------ Materials provided ------

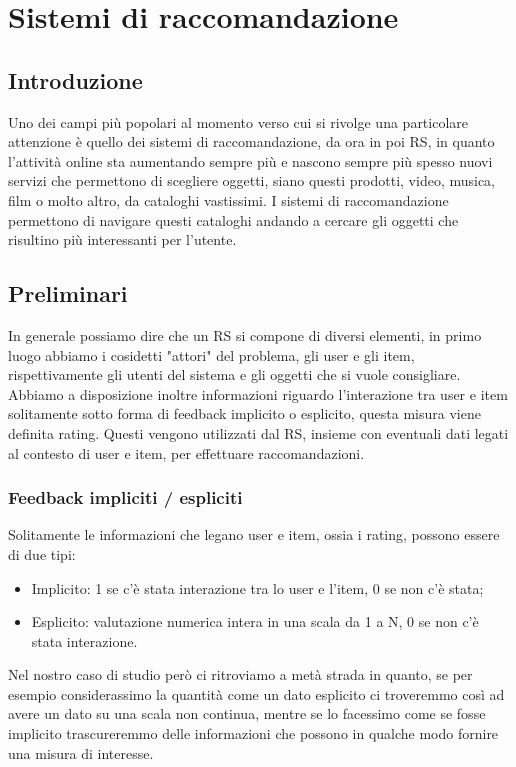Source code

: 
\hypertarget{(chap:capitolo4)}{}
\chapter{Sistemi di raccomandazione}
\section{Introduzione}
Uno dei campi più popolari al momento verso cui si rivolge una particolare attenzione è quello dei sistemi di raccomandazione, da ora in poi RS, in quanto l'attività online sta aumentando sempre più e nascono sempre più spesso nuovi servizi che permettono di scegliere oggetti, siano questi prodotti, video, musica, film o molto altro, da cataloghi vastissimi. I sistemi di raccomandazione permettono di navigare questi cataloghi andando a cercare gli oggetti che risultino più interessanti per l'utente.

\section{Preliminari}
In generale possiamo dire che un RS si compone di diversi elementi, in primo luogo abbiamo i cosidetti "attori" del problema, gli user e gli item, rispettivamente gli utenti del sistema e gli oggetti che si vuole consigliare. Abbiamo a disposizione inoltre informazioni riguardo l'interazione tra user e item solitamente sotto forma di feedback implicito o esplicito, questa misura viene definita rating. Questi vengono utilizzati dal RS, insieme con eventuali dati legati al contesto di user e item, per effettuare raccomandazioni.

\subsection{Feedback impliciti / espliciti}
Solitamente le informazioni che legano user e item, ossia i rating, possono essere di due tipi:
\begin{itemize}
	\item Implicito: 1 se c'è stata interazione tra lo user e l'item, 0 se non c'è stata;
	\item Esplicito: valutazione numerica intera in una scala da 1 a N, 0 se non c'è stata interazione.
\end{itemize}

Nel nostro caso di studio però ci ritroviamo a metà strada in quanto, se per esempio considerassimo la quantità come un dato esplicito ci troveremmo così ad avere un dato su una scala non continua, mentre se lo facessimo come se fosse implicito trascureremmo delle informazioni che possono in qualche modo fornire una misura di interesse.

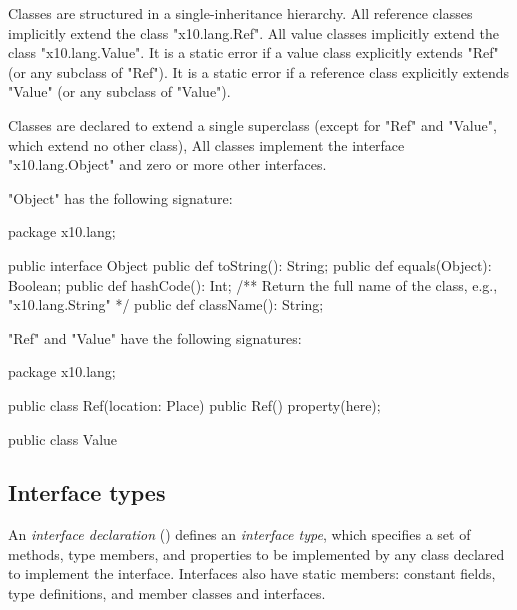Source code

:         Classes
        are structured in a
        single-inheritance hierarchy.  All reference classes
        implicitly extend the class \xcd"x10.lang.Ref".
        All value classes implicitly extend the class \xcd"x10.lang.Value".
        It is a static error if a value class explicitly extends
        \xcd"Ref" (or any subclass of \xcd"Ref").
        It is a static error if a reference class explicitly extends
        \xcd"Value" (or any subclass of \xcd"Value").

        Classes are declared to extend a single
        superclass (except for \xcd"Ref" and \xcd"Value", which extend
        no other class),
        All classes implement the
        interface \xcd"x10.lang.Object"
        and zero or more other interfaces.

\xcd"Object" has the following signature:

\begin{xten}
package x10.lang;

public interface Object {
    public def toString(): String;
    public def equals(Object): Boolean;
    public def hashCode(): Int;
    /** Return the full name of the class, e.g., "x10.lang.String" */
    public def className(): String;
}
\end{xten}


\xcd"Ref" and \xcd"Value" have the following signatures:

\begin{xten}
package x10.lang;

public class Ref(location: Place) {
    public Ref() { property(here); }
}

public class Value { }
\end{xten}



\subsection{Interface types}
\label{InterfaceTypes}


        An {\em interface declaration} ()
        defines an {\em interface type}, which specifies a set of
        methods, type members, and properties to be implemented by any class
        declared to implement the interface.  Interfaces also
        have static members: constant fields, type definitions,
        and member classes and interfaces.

------

Work required >>
Show the lines of the records above that mention "other".

Worked solution >>
        no other class),
        and zero or more other interfaces.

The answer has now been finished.